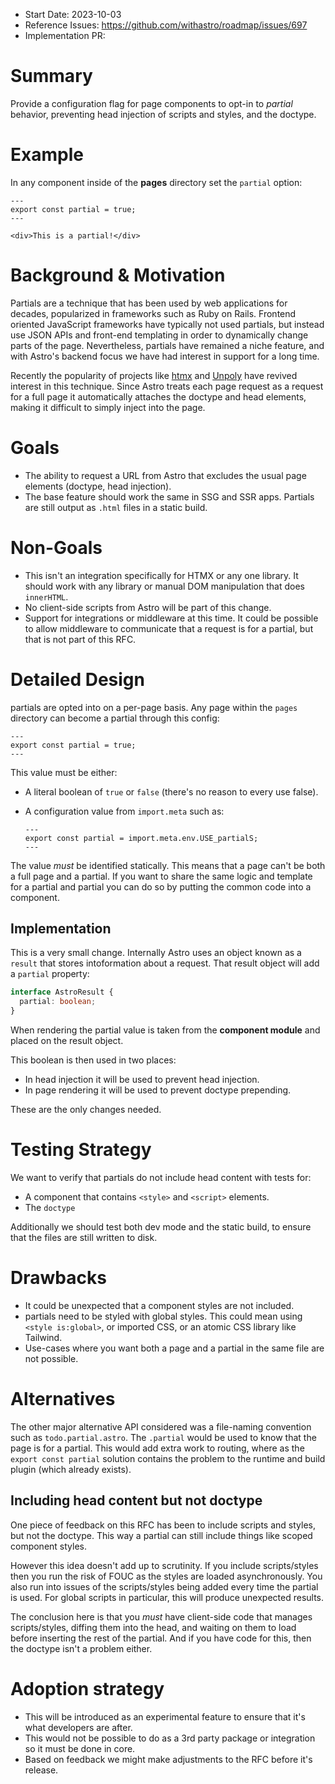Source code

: - Start Date: 2023-10-03
- Reference Issues: https://github.com/withastro/roadmap/issues/697
- Implementation PR: <!-- leave empty -->

# Summary

Provide a configuration flag for page components to opt-in to *partial* behavior, preventing head injection of scripts and styles, and the doctype.

# Example

In any component inside of the __pages__ directory set the `partial` option:

```astro
---
export const partial = true;
---

<div>This is a partial!</div>
```

# Background & Motivation

Partials are a technique that has been used by web applications for decades, popularized in frameworks such as Ruby on Rails. Frontend oriented JavaScript frameworks have typically not used partials, but instead use JSON APIs and front-end templating in order to dynamically change parts of the page. Nevertheless, partials have remained a niche feature, and with Astro's backend focus we have had interest in support for a long time.

Recently the popularity of projects like [htmx](https://htmx.org/) and [Unpoly](https://unpoly.com/) have revived interest in this technique. Since Astro treats each page request as a request for a full page it automatically attaches the doctype and head elements, making it difficult to simply inject into the page.

# Goals

- The ability to request a URL from Astro that excludes the usual page elements (doctype, head injection).
- The base feature should work the same in SSG and SSR apps. Partials are still output as `.html` files in a static build.

# Non-Goals 

- This isn't an integration specifically for HTMX or any one library. It should work with any library or manual DOM manipulation that does `innerHTML`.
- No client-side scripts from Astro will be part of this change.
- Support for integrations or middleware at this time. It could be possible to allow middleware to communicate that a request is for a partial, but that is not part of this RFC.

# Detailed Design

partials are opted into on a per-page basis. Any page within the `pages` directory can become a partial through this config:

```astro
---
export const partial = true;
---
```

This value must be either:

- A literal boolean of `true` or `false` (there's no reason to every use false).
- A configuration value from `import.meta` such as:

    ```astro
    ---
    export const partial = import.meta.env.USE_partialS;
    ---
    ```

The value *must* be identified statically. This means that a page can't be both a full page and a partial. If you want to share the same logic and template for a partial and partial you can do so by putting the common code into a component.

## Implementation

This is a very small change. Internally Astro uses an object known as a `result` that stores intoformation about a request. That result object will add a `partial` property:

```ts
interface AstroResult {
  partial: boolean;
}
```

When rendering the partial value is taken from the __component module__ and placed on the result object.

This boolean is then used in two places:

- In head injection it will be used to prevent head injection.
- In page rendering it will be used to prevent doctype prepending.

These are the only changes needed.

# Testing Strategy

We want to verify that partials do not include head content with tests for:

- A component that contains `<style>` and `<script>` elements.
- The `doctype`

Additionally we should test both dev mode and the static build, to ensure that the files are still written to disk.

# Drawbacks

- It could be unexpected that a component styles are not included.
- partials need to be styled with global styles. This could mean using `<style is:global>`, or imported CSS, or an atomic CSS library like Tailwind.
- Use-cases where you want both a page and a partial in the same file are not possible.

# Alternatives

The other major alternative API considered was a file-naming convention such as `todo.partial.astro`. The `.partial` would be used to know that the page is for a partial. This would add extra work to routing, where as the `export const partial` solution contains the problem to the runtime and build plugin (which already exists).

## Including head content but not doctype

One piece of feedback on this RFC has been to include scripts and styles, but not the doctype. This way a partial can still include things like scoped component styles.

However this idea doesn't add up to scrutinity. If you include scripts/styles then you run the risk of FOUC as the styles are loaded asynchronously. You also run into issues of the scripts/styles being added every time the partial is used. For global scripts in particular, this will produce unexpected results.

The conclusion here is that you *must* have client-side code that manages scripts/styles, diffing them into the head, and waiting on them to load before inserting the rest of the partial. And if you have code for this, then the doctype isn't a problem either.

# Adoption strategy

- This will be introduced as an experimental feature to ensure that it's what developers are after.
- This would not be possible to do as a 3rd party package or integration so it must be done in core.
- Based on feedback we might make adjustments to the RFC before it's release.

────

=== Exercise goal ===
Copy out the listing word for word and skip its pictures.

=== Worked solution ===
Source code

: - Start Date: 2023-10-03
- Reference Issues: https://github.com/withastro/roadmap/issues/697
- Implementation PR: <!-- leave empty -->

# Summary

Provide a configuration flag for page components to opt-in to *partial* behavior, preventing head injection of scripts and styles, and the doctype.

# Example

In any component inside of the __pages__ directory set the `partial` option:

```astro
---
export const partial = true;
---

<div>This is a partial!</div>
```

# Background & Motivation

Partials are a technique that has been used by web applications for decades, popularized in frameworks such as Ruby on Rails. Frontend oriented JavaScript frameworks have typically not used partials, but instead use JSON APIs and front-end templating in order to dynamically change parts of the page. Nevertheless, partials have remained a niche feature, and with Astro's backend focus we have had interest in support for a long time.

Recently the popularity of projects like [htmx](https://htmx.org/) and [Unpoly](https://unpoly.com/) have revived interest in this technique. Since Astro treats each page request as a request for a full page it automatically attaches the doctype and head elements, making it difficult to simply inject into the page.

# Goals

- The ability to request a URL from Astro that excludes the usual page elements (doctype, head injection).
- The base feature should work the same in SSG and SSR apps. Partials are still output as `.html` files in a static build.

# Non-Goals 

- This isn't an integration specifically for HTMX or any one library. It should work with any library or manual DOM manipulation that does `innerHTML`.
- No client-side scripts from Astro will be part of this change.
- Support for integrations or middleware at this time. It could be possible to allow middleware to communicate that a request is for a partial, but that is not part of this RFC.

# Detailed Design

partials are opted into on a per-page basis. Any page within the `pages` directory can become a partial through this config:

```astro
---
export const partial = true;
---
```

This value must be either:

- A literal boolean of `true` or `false` (there's no reason to every use false).
- A configuration value from `import.meta` such as:

    ```astro
    ---
    export const partial = import.meta.env.USE_partialS;
    ---
    ```

The value *must* be identified statically. This means that a page can't be both a full page and a partial. If you want to share the same logic and template for a partial and partial you can do so by putting the common code into a component.

## Implementation

This is a very small change. Internally Astro uses an object known as a `result` that stores intoformation about a request. That result object will add a `partial` property:

```ts
interface AstroResult {
  partial: boolean;
}
```

When rendering the partial value is taken from the __component module__ and placed on the result object.

This boolean is then used in two places:

- In head injection it will be used to prevent head injection.
- In page rendering it will be used to prevent doctype prepending.

These are the only changes needed.

# Testing Strategy

We want to verify that partials do not include head content with tests for:

- A component that contains `<style>` and `<script>` elements.
- The `doctype`

Additionally we should test both dev mode and the static build, to ensure that the files are still written to disk.

# Drawbacks

- It could be unexpected that a component styles are not included.
- partials need to be styled with global styles. This could mean using `<style is:global>`, or imported CSS, or an atomic CSS library like Tailwind.
- Use-cases where you want both a page and a partial in the same file are not possible.

# Alternatives

The other major alternative API considered was a file-naming convention such as `todo.partial.astro`. The `.partial` would be used to know that the page is for a partial. This would add extra work to routing, where as the `export const partial` solution contains the problem to the runtime and build plugin (which already exists).

## Including head content but not doctype

One piece of feedback on this RFC has been to include scripts and styles, but not the doctype. This way a partial can still include things like scoped component styles.

However this idea doesn't add up to scrutinity. If you include scripts/styles then you run the risk of FOUC as the styles are loaded asynchronously. You also run into issues of the scripts/styles being added every time the partial is used. For global scripts in particular, this will produce unexpected results.

The conclusion here is that you *must* have client-side code that manages scripts/styles, diffing them into the head, and waiting on them to load before inserting the rest of the partial. And if you have code for this, then the doctype isn't a problem either.

# Adoption strategy

- This will be introduced as an experimental feature to ensure that it's what developers are after.
- This would not be possible to do as a 3rd party package or integration so it must be done in core.
- Based on feedback we might make adjustments to the RFC before it's release.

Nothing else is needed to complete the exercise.